Fed May Pause Rate Hikes, but Rates Still Expected to Decline in the Medium Term

Chicago Federal Reserve President Austan Goolsbee suggests that the central bank may pause interest rate increases for the time being. However, he anticipates rate reductions over the next "12-18 months" as economic uncertainties subside.

Following a positive January jobs report, Goolsbee characterized the labor market as "solid" and approaching "full employment." Despite slightly lower job creation than expected, the unemployment rate fell to 4.0% and wages experienced a 0.5% increase.
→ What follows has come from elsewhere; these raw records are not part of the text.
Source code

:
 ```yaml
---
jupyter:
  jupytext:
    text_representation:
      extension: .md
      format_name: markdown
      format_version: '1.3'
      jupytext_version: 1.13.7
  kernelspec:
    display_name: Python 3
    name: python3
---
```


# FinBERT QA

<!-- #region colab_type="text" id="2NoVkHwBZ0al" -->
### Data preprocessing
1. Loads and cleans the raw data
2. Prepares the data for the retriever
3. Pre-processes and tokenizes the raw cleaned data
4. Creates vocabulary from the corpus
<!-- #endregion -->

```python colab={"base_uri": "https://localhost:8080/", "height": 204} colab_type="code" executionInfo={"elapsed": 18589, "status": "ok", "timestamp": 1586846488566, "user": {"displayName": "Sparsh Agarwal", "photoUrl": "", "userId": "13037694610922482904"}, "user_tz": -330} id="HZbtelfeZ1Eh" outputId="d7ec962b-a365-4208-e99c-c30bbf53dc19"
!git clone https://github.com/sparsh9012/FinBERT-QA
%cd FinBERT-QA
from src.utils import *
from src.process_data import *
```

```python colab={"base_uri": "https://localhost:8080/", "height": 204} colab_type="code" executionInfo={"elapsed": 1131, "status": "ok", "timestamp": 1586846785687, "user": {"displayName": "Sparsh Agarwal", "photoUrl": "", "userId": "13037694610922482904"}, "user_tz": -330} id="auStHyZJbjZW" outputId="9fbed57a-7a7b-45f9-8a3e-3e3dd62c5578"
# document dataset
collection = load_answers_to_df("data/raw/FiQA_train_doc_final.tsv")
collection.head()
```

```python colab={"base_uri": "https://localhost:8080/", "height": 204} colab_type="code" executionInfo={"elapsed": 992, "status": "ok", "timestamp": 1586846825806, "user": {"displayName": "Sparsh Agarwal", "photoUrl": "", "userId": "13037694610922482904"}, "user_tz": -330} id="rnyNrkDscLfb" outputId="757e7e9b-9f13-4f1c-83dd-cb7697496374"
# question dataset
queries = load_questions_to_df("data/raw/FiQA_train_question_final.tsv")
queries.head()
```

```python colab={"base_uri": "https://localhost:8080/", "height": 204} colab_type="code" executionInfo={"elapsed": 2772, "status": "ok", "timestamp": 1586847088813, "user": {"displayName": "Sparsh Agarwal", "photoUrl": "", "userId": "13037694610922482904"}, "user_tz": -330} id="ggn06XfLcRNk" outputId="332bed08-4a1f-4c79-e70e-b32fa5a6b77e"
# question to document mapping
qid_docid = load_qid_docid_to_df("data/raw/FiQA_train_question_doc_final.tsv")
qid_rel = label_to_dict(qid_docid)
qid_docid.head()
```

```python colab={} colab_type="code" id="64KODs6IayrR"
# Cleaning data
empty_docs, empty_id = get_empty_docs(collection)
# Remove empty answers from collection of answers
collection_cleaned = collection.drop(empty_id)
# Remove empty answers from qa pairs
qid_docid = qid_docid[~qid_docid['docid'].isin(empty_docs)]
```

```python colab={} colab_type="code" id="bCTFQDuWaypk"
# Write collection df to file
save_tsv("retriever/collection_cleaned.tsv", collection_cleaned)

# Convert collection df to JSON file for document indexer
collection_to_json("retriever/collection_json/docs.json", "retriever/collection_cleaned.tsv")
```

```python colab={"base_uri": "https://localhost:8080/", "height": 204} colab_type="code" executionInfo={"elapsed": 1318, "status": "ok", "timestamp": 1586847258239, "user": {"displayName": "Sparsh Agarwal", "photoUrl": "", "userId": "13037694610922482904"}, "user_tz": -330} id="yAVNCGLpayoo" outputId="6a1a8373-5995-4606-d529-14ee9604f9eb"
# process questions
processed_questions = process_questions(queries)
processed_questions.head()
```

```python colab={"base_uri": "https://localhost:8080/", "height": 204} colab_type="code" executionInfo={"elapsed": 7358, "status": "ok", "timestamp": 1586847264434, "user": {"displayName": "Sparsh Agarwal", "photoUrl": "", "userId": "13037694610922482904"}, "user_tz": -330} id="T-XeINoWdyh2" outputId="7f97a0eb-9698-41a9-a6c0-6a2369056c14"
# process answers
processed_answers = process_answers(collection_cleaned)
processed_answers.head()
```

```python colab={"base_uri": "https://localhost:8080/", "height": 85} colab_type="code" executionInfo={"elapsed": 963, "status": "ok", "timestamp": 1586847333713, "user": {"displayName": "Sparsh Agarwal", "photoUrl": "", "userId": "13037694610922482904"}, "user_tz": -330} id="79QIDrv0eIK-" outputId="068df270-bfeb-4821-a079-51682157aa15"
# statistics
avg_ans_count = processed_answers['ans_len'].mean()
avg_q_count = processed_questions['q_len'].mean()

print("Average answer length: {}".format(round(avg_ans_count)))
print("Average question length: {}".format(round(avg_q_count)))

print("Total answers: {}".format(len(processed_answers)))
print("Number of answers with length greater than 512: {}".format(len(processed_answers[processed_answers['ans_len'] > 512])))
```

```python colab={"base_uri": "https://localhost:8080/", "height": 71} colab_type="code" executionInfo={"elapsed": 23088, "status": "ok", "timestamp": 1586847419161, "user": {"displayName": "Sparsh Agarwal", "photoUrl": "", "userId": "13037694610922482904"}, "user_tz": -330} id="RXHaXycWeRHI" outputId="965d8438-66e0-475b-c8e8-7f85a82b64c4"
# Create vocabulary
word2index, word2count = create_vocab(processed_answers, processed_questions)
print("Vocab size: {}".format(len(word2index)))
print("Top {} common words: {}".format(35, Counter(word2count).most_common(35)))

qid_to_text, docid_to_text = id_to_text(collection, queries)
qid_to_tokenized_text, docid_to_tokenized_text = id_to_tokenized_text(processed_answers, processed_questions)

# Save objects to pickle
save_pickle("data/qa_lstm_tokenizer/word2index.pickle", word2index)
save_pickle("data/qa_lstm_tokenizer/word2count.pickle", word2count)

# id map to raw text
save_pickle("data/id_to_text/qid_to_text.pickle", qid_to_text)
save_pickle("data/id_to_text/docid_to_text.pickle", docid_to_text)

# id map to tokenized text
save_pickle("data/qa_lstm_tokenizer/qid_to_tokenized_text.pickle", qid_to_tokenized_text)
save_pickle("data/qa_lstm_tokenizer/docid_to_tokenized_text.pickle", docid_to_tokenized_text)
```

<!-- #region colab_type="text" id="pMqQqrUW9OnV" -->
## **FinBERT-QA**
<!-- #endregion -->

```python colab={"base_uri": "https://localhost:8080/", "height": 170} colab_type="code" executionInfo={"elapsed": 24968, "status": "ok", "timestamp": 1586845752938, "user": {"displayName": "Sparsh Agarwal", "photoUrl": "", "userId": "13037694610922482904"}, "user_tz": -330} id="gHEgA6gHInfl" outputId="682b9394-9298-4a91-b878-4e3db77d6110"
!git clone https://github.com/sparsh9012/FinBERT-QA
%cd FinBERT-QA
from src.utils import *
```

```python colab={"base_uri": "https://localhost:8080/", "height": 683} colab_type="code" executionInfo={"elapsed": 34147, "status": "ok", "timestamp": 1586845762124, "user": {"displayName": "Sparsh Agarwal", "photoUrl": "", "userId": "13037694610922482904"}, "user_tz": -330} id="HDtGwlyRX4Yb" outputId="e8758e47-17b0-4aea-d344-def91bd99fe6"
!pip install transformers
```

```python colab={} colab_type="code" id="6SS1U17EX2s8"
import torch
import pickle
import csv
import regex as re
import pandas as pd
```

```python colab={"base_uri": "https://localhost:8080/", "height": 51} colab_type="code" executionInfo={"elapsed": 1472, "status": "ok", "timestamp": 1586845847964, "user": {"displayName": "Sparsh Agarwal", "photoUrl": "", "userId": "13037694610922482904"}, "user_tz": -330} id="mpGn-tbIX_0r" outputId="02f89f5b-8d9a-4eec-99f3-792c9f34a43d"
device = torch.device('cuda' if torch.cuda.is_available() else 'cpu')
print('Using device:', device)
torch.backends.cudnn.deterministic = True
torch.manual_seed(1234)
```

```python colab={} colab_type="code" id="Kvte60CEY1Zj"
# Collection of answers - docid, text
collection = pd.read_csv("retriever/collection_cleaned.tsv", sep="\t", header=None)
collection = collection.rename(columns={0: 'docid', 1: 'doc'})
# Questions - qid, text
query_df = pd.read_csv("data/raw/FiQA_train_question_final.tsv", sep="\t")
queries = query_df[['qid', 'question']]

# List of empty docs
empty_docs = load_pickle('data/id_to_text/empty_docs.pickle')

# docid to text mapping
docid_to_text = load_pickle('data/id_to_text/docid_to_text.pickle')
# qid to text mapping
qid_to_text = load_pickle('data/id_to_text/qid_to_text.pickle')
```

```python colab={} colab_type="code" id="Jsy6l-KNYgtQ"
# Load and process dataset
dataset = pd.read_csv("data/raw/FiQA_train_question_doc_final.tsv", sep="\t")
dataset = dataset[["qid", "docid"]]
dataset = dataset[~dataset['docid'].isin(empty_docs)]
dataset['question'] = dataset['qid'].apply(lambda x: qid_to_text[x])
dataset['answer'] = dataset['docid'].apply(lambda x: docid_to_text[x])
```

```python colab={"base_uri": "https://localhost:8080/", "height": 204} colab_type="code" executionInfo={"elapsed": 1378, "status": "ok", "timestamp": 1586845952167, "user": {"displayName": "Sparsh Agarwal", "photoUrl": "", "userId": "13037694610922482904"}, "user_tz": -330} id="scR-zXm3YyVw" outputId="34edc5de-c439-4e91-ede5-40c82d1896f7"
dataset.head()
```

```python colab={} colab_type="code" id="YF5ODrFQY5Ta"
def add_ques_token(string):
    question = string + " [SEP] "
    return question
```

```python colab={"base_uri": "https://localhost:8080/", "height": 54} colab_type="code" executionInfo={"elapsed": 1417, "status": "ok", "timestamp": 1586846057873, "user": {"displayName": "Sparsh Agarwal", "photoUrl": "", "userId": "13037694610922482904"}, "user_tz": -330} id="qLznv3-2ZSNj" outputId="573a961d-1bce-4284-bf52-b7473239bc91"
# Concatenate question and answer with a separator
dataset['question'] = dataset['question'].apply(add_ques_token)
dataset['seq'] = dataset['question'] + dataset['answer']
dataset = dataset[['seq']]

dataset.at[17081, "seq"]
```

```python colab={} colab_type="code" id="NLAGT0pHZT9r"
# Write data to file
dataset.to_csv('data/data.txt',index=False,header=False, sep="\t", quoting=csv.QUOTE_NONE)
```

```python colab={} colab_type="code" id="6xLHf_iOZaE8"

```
Regarding Fed monetary policy, Goolsbee believes that "we may be on hold," but expects rates to settle "a fair bit below" current levels in the long run. He cites declining inflation and uncertainties surrounding Trump administration policies, including tariffs and tax cuts, as factors influencing the slower pace of rate adjustments.

Goolsbee emphasizes that the Fed faces the challenge of distinguishing between "transitory" and "permanent" inflation, particularly in light of potential tariff increases. If Trump's tariffs persist or expand, it could create a more challenging economic environment.

Despite concerns over trade uncertainty, Goolsbee expresses optimism about the stability of the job market, solid economic growth, productivity improvements, and wage growth aligned with 2% inflation.

He projects that rates will eventually settle below current levels, but the Fed is unlikely to reach neutral (neither boosting nor slowing growth) by the end of the year. Instead, Goolsbee anticipates a gradual approach to neutrality over the next few years.